Meskipun terjadi penurunan konsumsi di UE baru-baru ini, dampaknya tidak terlalu terasa secara global; Produksi kelapa sawit meningkat dua kali lipat dalam dekade terakhir. Sebagian besar tambahan liter tersebut akan digunakan untuk meningkatkan konsumsi domestik di Indonesia dan, pada tingkat lebih rendah, di Malaysia. Sementara itu, negara-negara produsen minyak di kawasan tropis memandang pembatasan yang dilakukan Brussel lebih baik dibandingkan proteksionisme bagi industri rapeseed dan bunga matahari dalam negeri Eropa. Kasus di WTO bisa diputuskan pada akhir tahun ini.

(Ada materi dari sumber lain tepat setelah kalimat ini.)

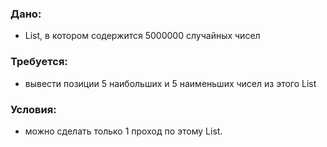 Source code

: ### Дано:
* List<Integer>, в котором содержится 5000000 случайных чисел
### Требуется:
* вывести позиции 5 наибольших и 5 наименьших чисел из этого List
### Условия:
* можно сделать только 1 проход по этому List. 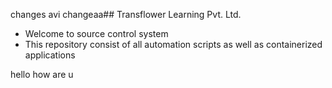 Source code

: changes
avi
changeaa## Transflower Learning Pvt. Ltd.

- Welcome to source control system
- This repository consist of all automation scripts as well as containerized applications

hello how are u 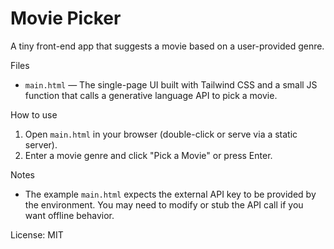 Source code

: # Movie Picker

A tiny front-end app that suggests a movie based on a user-provided genre.

Files
- `main.html` — The single-page UI built with Tailwind CSS and a small JS function that calls a generative language API to pick a movie.

How to use
1. Open `main.html` in your browser (double-click or serve via a static server).
2. Enter a movie genre and click "Pick a Movie" or press Enter.

Notes
- The example `main.html` expects the external API key to be provided by the environment. You may need to modify or stub the API call if you want offline behavior.

License: MIT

Apa pendekatan terbaik untuk mengakhiri siklus deforestasi dan lemahnya penegakan hukum? Subsidi Jerman dan Spanyol untuk instalasi tenaga surya pada tahun 2000an memainkan peran utama dalam mengubah panel fotovoltaik menjadi kisah sukses ramah lingkungan pada tahun 2010an dan 2020an. Ketika jaringan listrik menyerap energi terbarukan, konsumsi bahan bakar fosil pun berkurang.

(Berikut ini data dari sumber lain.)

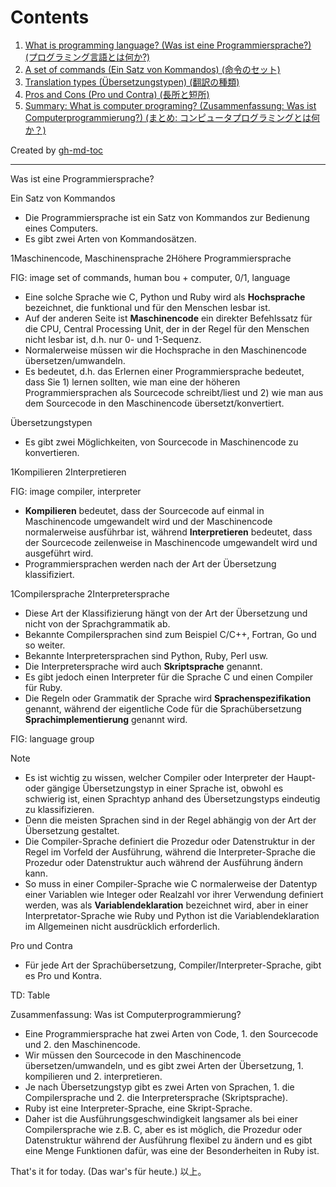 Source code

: Contents
=================


1. [What is programming language? (Was ist eine Programmiersprache?) (プログラミング言語とは何か?)](#1-what-is-programming-language-was-ist-eine-programmiersprache-%E3%83%97%E3%83%AD%E3%82%B0%E3%83%A9%E3%83%9F%E3%83%B3%E3%82%B0%E8%A8%80%E8%AA%9E%E3%81%A8%E3%81%AF%E4%BD%95%E3%81%8B)
  1. [A set of commands (Ein Satz von Kommandos) (命令のセット)](#1-1-a-set-of-commands-ein-satz-von-kommandos-%E5%91%BD%E4%BB%A4%E3%81%AE%E3%82%BB%E3%83%83%E3%83%88)
  2. [Translation types (Übersetzungstypen) (翻訳の種類)](#1-2-translation-types-%C3%BCbersetzungstypen-%E7%BF%BB%E8%A8%B3%E3%81%AE%E7%A8%AE%E9%A1%9E)
  3. [Pros and Cons (Pro und Contra) (長所と短所)](#1-3-pros-and-cons-pro-und-contra-%E9%95%B7%E6%89%80%E3%81%A8%E7%9F%AD%E6%89%80)
2. [Summary: What is computer programing? (Zusammenfassung: Was ist Computerprogrammierung?) (まとめ: コンピュータプログラミングとは何か？)](#1-4-summary-what-is-computer-programing-zusammenfassung-was-ist-computerprogrammierung-%E3%81%BE%E3%81%A8%E3%82%81-%E3%82%B3%E3%83%B3%E3%83%94%E3%83%A5%E3%83%BC%E3%82%BF%E3%83%97%E3%83%AD%E3%82%B0%E3%83%A9%E3%83%9F%E3%83%B3%E3%82%B0%E3%81%A8%E3%81%AF%E4%BD%95%E3%81%8B)

Created by [gh-md-toc](https://github.com/ekalinin/github-markdown-toc.go)

----

Was ist eine Programmiersprache?

Ein Satz von Kommandos

* Die Programmiersprache ist ein Satz von Kommandos zur Bedienung eines Computers.
* Es gibt zwei Arten von Kommandosätzen.

1Maschinencode, Maschinensprache
2Höhere Programmiersprache

FIG: image set of commands, human bou + computer, 0/1, language

* Eine solche Sprache wie C, Python und Ruby wird als **Hochsprache** bezeichnet, die funktional und für den Menschen lesbar ist.
* Auf der anderen Seite ist **Maschinencode** ein direkter Befehlssatz für die CPU, Central Processing Unit, der in der Regel für den Menschen nicht lesbar ist, d.h. nur 0- und 1-Sequenz.
* Normalerweise müssen wir die Hochsprache in den Maschinencode übersetzen/umwandeln.
* Es bedeutet, d.h. das Erlernen einer Programmiersprache bedeutet, dass Sie 1) lernen sollten, wie man eine der höheren Programmiersprachen als Sourcecode schreibt/liest und 2) wie man aus dem Sourcecode in den Maschinencode übersetzt/konvertiert.

Übersetzungstypen

* Es gibt zwei Möglichkeiten, von Sourcecode in Maschinencode zu konvertieren.

1Kompilieren
2Interpretieren

FIG: image compiler, interpreter

* **Kompilieren** bedeutet, dass der Sourcecode auf einmal in Maschinencode umgewandelt wird und der Maschinencode normalerweise ausführbar ist, während **Interpretieren** bedeutet, dass der Sourcecode zeilenweise in Maschinencode umgewandelt wird und ausgeführt wird.
* Programmiersprachen werden nach der Art der Übersetzung klassifiziert.

1Compilersprache
2Interpretersprache

* Diese Art der Klassifizierung hängt von der Art der Übersetzung und nicht von der Sprachgrammatik ab.
* Bekannte Compilersprachen sind zum Beispiel C/C++, Fortran, Go und so weiter.
* Bekannte Interpretersprachen sind Python, Ruby, Perl usw.
* Die Interpretersprache wird auch **Skriptsprache** genannt.
* Es gibt jedoch einen Interpreter für die Sprache C und einen Compiler für Ruby.
* Die Regeln oder Grammatik der Sprache wird **Sprachenspezifikation** genannt, während der eigentliche Code für die Sprachübersetzung **Sprachimplementierung** genannt wird.

FIG: language group

Note
* Es ist wichtig zu wissen, welcher Compiler oder Interpreter der Haupt- oder gängige Übersetzungstyp in einer Sprache ist, obwohl es schwierig ist, einen Sprachtyp anhand des Übersetzungstyps eindeutig zu klassifizieren.
* Denn die meisten Sprachen sind in der Regel abhängig von der Art der Übersetzung gestaltet.
* Die Compiler-Sprache definiert die Prozedur oder Datenstruktur in der Regel im Vorfeld der Ausführung, während die Interpreter-Sprache die Prozedur oder Datenstruktur auch während der Ausführung ändern kann.
* So muss in einer Compiler-Sprache wie C normalerweise der Datentyp einer Variablen wie Integer oder Realzahl vor ihrer Verwendung definiert werden, was als **Variablendeklaration** bezeichnet wird, aber in einer Interpretator-Sprache wie Ruby und Python ist die Variablendeklaration im Allgemeinen nicht ausdrücklich erforderlich.

Pro und Contra

* Für jede Art der Sprachübersetzung, Compiler/Interpreter-Sprache, gibt es Pro und Kontra.

TD: Table

Zusammenfassung: Was ist Computerprogrammierung?

* Eine Programmiersprache hat zwei Arten von Code, 1. den Sourcecode und 2. den Maschinencode.
* Wir müssen den Sourcecode in den Maschinencode übersetzen/umwandeln, und es gibt zwei Arten der Übersetzung, 1. kompilieren und 2. interpretieren.
* Je nach Übersetzungstyp gibt es zwei Arten von Sprachen, 1. die Compilersprache und 2. die Interpretersprache (Skriptsprache).
* Ruby ist eine Interpreter-Sprache, eine Skript-Sprache.
* Daher ist die Ausführungsgeschwindigkeit langsamer als bei einer Compilersprache wie z.B. C, aber es ist möglich, die Prozedur oder Datenstruktur während der Ausführung flexibel zu ändern und es gibt eine Menge Funktionen dafür, was eine der Besonderheiten in Ruby ist.

That's it for today. (Das war's für heute.) 以上。
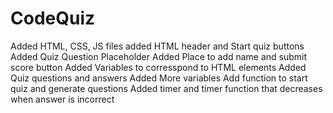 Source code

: # CodeQuiz

Added HTML, CSS, JS files
added HTML header and Start quiz buttons
Added Quiz Question Placeholder
Added Place to add name and submit score button
Added Variables to corresspond to HTML elements
Added Quiz questions and answers
Added More variables
Add function to start quiz and generate questions
Added timer and timer function that decreases when answer is incorrect
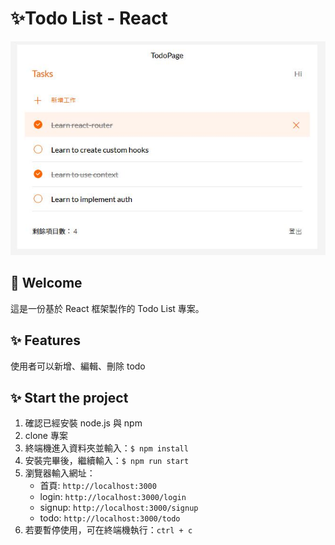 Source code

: # ✨Todo List - React

![](public/screenshot-01.JPG)

## 👋 Welcome

這是一份基於 React 框架製作的 Todo List 專案。

## ✨ Features

使用者可以新增、編輯、刪除 todo

## ✨ Start the project

1.  確認已經安裝 node.js 與 npm
2.  clone 專案
3.  終端機進入資料夾並輸入：`$ npm install `
4.  安裝完畢後，繼續輸入：`$ npm run start`
5.  瀏覽器輸入網址：
    - 首頁: `http://localhost:3000`
    - login: `http://localhost:3000/login`
    - signup: `http://localhost:3000/signup`
    - todo: `http://localhost:3000/todo`
6.  若要暫停使用，可在終端機執行：`ctrl + c`
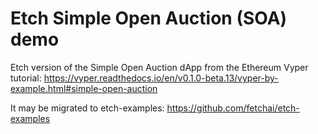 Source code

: # Etch Simple Open Auction (SOA) demo
Etch version of the Simple Open Auction dApp from the Ethereum Vyper tutorial:
https://vyper.readthedocs.io/en/v0.1.0-beta.13/vyper-by-example.html#simple-open-auction

It may be migrated to etch-examples: https://github.com/fetchai/etch-examples
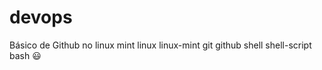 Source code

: # devops
Básico de Github no linux mint
linux
linux-mint
git
github
shell
shell-script
bash
:smiley:
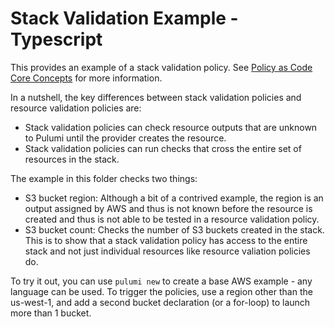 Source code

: # Stack Validation Example - Typescript
This provides an example of a stack validation policy.
See [Policy as Code Core Concepts](https://www.pulumi.com/docs/guides/crossguard/core-concepts/) for more information.

In a nutshell, the key differences between stack validation policies and resource validation policies are:
* Stack validation policies can check resource outputs that are unknown to Pulumi until the provider creates the resource.
* Stack validation policies can run checks that cross the entire set of resources in the stack.

The example in this folder checks two things:
* S3 bucket region: Although a bit of a contrived example, the region is an output assigned by AWS and thus is not known before the resource is created and thus is not able to be tested in a resource validation policy.
* S3 bucket count: Checks the number of S3 buckets created in the stack. This is to show that a stack validation policy has access to the entire stack and not just individual resources like resource valiation policies do.

To try it out, you can use `pulumi new` to create a base AWS example - any language can be used.
To trigger the policies, use a region other than the us-west-1, and 
add a second bucket declaration (or a for-loop) to launch more than 1 bucket. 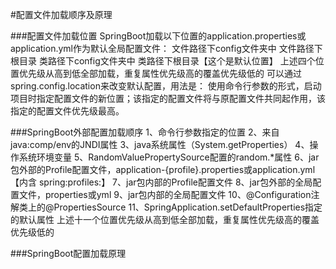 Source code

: #配置文件加载顺序及原理

###配置文件加载位置
SpringBoot加载以下位置的application.properties或application.yml作为默认全局配置文件：
    文件路径下config文件夹中
    文件路径下根目录
    类路径下config文件夹中
    类路径下根目录【这个是默认位置】
上述四个位置优先级从高到低全部加载，重复属性优先级高的覆盖优先级低的
可以通过spring.config.location来改变默认配置，用法是：
    使用命令行参数的形式，启动项目时指定配置文件的新位置；该指定的配置文件将与原配置文件共同起作用，该指定的配置文件优先级最高。

###SpringBoot外部配置加载顺序
1、命令行参数指定的位置
2、来自java:comp/env的JNDI属性
3、java系统属性（System.getProperties）
4、操作系统环境变量
5、RandomValuePropertySource配置的random.*属性
6、jar包外部的Profile配置文件，application-{profile}.properties或application.yml【内含 spring:profiles:】
7、jar包内部的Profile配置文件
8、jar包外部的全局配置文件，properties或yml
9、jar包内部的全局配置文件
10、@Configuration注解类上的@PropertiesSource
11、SpringApplication.setDefaultProperties指定的默认属性
上述十一个位置优先级从高到低全部加载，重复属性优先级高的覆盖优先级低的

###SpringBoot配置加载原理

Ada pelajaran di dalamnya. Daripada memperlambat revolusi kendaraan listrik dengan langkah-langkah seperti penyelidikan terhadap ekspor Tiongkok yang diumumkan bulan lalu, Brussels harus melipatgandakan upayanya untuk mempercepatnya. Ketika para pengemudi beralih dari bahan bakar cair, permintaan minyak sawit dalam jangka panjang (dan insentif untuk membuka lebih banyak lahan) akan menyusut. Hal ini terutama akan terjadi jika infrastruktur pengisian daya lokal yang lebih baik dan lebih banyak kendaraan roda dua bertenaga baterai dapat melistriki jalan-jalan di Indonesia. Pendanaan untuk mencapai tujuan tersebut selaras dengan ambisi Jakarta untuk mengubah hutannya menjadi penyerap karbon pada tahun 2030 dan menjadi pemasok penting bahan mentah untuk transisi energi.

Kesalahan Eropa dalam menangani minyak sawit adalah kesalahan yang sama yang selalu dilakukan oleh para pelarangan minyak sawit: mencoba mengurangi pasokan ketika permintaanlah yang menjadi sumber permasalahannya. Sudah waktunya untuk pendekatan yang berbeda.

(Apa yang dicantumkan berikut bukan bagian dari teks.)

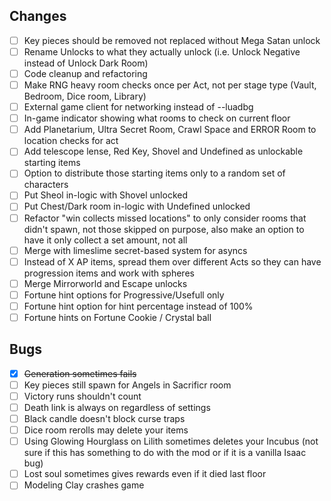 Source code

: ## Changes
- [ ] Key pieces should be removed not replaced without Mega Satan unlock
- [ ] Rename Unlocks to what they actually unlock (i.e. Unlock Negative instead of Unlock Dark Room)
- [ ] Code cleanup and refactoring
- [ ] Make RNG heavy room checks once per Act, not per stage type (Vault, Bedroom, Dice room, Library)
- [ ] External game client for networking instead of --luadbg
- [ ] In-game indicator showing what rooms to check on current floor
- [ ] Add Planetarium, Ultra Secret Room, Crawl Space and ERROR Room to location checks for act
- [ ] Add telescope lense, Red Key, Shovel and Undefined as unlockable starting items
- [ ] Option to distribute those starting items only to a random set of characters
- [ ] Put Sheol in-logic with Shovel unlocked
- [ ] Put Chest/Dark room in-logic with Undefined unlocked
- [ ] Refactor "win collects missed locations" to only consider rooms that didn't spawn, not those skipped on purpose, also make an option to have it only collect a set amount, not all
- [ ] Merge with limeslime secret-based system for asyncs
- [ ] Instead of X AP items, spread them over different Acts so they can have progression items and work with spheres
- [ ] Merge Mirrorworld and Escape unlocks
- [ ] Fortune hint options for Progressive/Usefull only
- [ ] Fortune hint option for hint percentage instead of 100%
- [ ] Fortune hints on Fortune Cookie / Crystal ball

## Bugs
- [x] ~~Generation sometimes fails~~
- [ ] Key pieces still spawn for Angels in Sacrificr room
- [ ] Victory runs shouldn't count
- [ ] Death link is always on regardless of settings
- [ ] Black candle doesn't block curse traps
- [ ] Dice room rerolls may delete your items
- [ ] Using Glowing Hourglass on Lilith sometimes deletes your Incubus (not sure if this has something to do with the mod or if it is a vanilla Isaac bug)
- [ ] Lost soul sometimes gives rewards even if it died last floor
- [ ] Modeling Clay crashes game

Lebih lanjut dari Opini Bloomberg:

• Saatnya Mengeluarkan Biofuel dari Tangki Bensin Anda: David Fickling

• Presiden Indonesia menginginkan pertumbuhan. Beberapa lagi: Andy Mukherjee

• Mengapa tidak semua kredit karbon diciptakan sama: Laura Williams

Kolom ini tidak serta merta mencerminkan pendapat dewan redaksi atau Bloomberg LP dan pemiliknya.

David Fickling adalah kolumnis opini Bloomberg yang meliput energi dan material. Sebelumnya, dia bekerja untuk Bloomberg News, Wall Street Journal, dan Financial Times.